RECORD EXTRACTS:
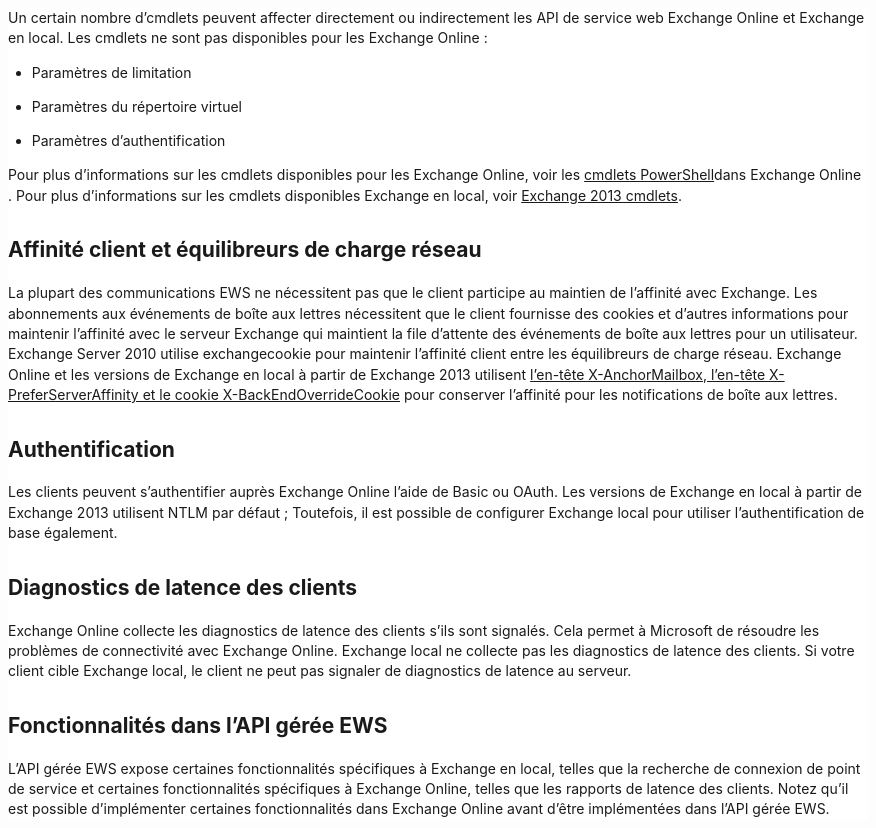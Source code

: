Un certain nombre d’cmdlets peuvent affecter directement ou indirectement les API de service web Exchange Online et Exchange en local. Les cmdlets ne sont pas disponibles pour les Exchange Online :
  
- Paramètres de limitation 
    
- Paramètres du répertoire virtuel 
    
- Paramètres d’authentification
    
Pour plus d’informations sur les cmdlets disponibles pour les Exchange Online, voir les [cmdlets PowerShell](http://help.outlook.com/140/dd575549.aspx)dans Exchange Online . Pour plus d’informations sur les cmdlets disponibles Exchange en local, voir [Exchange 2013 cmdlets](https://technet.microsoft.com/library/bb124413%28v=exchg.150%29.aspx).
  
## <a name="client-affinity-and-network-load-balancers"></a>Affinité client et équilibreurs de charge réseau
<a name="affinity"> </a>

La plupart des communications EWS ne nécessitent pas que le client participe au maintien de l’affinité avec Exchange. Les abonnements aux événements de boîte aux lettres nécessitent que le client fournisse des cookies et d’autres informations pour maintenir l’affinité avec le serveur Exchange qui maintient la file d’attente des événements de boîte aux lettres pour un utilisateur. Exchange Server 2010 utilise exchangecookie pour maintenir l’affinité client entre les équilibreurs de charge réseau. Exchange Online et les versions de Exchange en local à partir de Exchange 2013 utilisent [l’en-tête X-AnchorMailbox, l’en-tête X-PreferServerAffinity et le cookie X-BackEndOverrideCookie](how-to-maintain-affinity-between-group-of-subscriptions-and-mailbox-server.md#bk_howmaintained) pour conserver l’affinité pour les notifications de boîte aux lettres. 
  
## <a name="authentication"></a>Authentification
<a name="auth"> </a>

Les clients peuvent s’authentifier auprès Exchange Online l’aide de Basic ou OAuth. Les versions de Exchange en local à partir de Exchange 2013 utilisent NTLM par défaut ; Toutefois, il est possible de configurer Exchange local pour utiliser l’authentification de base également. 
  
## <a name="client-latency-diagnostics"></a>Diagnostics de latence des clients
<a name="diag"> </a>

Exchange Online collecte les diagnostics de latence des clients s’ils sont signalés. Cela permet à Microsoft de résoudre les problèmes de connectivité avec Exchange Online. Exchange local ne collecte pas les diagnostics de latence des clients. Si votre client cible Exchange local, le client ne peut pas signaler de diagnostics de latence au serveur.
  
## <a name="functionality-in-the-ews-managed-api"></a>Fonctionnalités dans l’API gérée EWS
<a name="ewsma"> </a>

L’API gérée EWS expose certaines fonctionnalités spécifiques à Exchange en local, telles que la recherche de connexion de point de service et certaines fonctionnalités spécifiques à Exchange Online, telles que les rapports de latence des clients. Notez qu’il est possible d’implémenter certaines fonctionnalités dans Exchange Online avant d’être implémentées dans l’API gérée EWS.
...
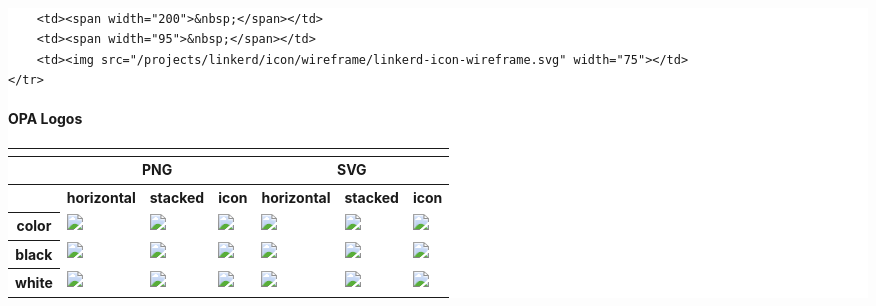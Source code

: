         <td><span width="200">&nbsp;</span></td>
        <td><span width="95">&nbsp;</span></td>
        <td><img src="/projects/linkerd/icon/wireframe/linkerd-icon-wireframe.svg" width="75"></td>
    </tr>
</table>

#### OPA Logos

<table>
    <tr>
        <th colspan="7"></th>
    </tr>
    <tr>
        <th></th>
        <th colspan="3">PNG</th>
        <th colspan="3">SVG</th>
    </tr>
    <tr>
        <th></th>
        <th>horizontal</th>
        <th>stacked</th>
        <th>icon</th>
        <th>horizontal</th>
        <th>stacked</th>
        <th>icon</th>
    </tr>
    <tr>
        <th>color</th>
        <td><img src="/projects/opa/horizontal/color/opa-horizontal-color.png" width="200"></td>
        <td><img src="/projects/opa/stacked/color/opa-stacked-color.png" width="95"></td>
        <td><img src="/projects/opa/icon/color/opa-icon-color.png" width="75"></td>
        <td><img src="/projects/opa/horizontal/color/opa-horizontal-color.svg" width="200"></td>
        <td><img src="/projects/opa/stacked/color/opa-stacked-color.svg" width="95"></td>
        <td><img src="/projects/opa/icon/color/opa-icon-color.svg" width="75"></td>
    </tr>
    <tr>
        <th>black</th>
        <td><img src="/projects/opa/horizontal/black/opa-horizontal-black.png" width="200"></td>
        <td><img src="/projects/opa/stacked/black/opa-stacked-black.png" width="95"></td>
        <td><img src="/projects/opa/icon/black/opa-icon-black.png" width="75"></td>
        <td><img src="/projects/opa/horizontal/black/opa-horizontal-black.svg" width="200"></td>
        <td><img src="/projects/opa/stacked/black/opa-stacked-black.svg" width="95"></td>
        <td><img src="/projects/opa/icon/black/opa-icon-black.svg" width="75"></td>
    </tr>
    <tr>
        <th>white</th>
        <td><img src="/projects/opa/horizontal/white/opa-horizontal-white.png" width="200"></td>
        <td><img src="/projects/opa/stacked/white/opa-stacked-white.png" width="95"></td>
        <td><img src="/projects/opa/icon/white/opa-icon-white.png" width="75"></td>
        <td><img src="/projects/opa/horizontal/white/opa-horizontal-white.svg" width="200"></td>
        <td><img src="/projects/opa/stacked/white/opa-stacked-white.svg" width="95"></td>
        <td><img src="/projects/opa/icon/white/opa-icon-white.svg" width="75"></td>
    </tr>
* * *
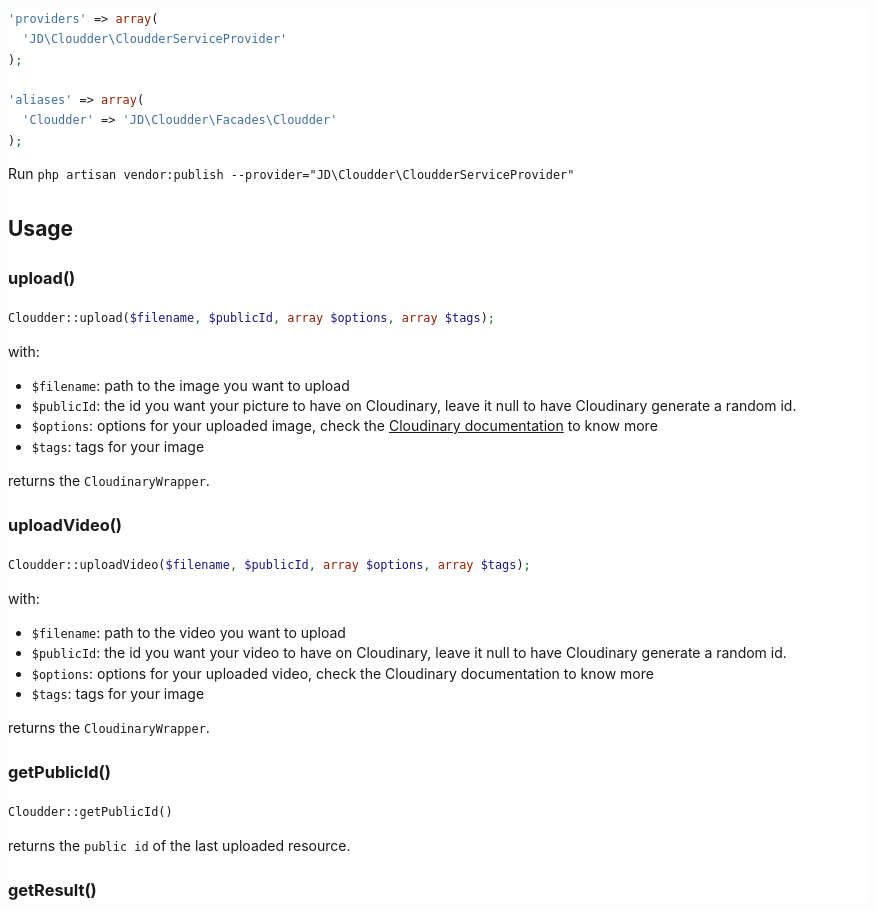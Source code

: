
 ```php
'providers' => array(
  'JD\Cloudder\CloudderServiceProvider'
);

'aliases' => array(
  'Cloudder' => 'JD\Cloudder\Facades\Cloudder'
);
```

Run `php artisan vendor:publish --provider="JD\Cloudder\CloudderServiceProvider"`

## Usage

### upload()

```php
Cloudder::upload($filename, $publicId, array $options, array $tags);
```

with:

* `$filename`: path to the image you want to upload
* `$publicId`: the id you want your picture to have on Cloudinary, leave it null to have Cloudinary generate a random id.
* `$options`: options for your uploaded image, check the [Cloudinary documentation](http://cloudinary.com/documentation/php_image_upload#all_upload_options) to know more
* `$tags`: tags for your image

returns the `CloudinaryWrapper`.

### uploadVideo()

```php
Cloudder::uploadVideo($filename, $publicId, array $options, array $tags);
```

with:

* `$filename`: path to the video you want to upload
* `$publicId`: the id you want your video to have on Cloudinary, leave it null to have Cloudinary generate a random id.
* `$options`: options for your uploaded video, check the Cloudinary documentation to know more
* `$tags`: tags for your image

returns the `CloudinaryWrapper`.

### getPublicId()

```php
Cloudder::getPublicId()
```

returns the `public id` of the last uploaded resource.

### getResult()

TO DO: The answer must consist of every line from the data that holds the string "want".

ANSWER BOX:
* `$filename`: path to the image you want to upload
* `$publicId`: the id you want your picture to have on Cloudinary, leave it null to have Cloudinary generate a random id.
* `$filename`: path to the video you want to upload
* `$publicId`: the id you want your video to have on Cloudinary, leave it null to have Cloudinary generate a random id.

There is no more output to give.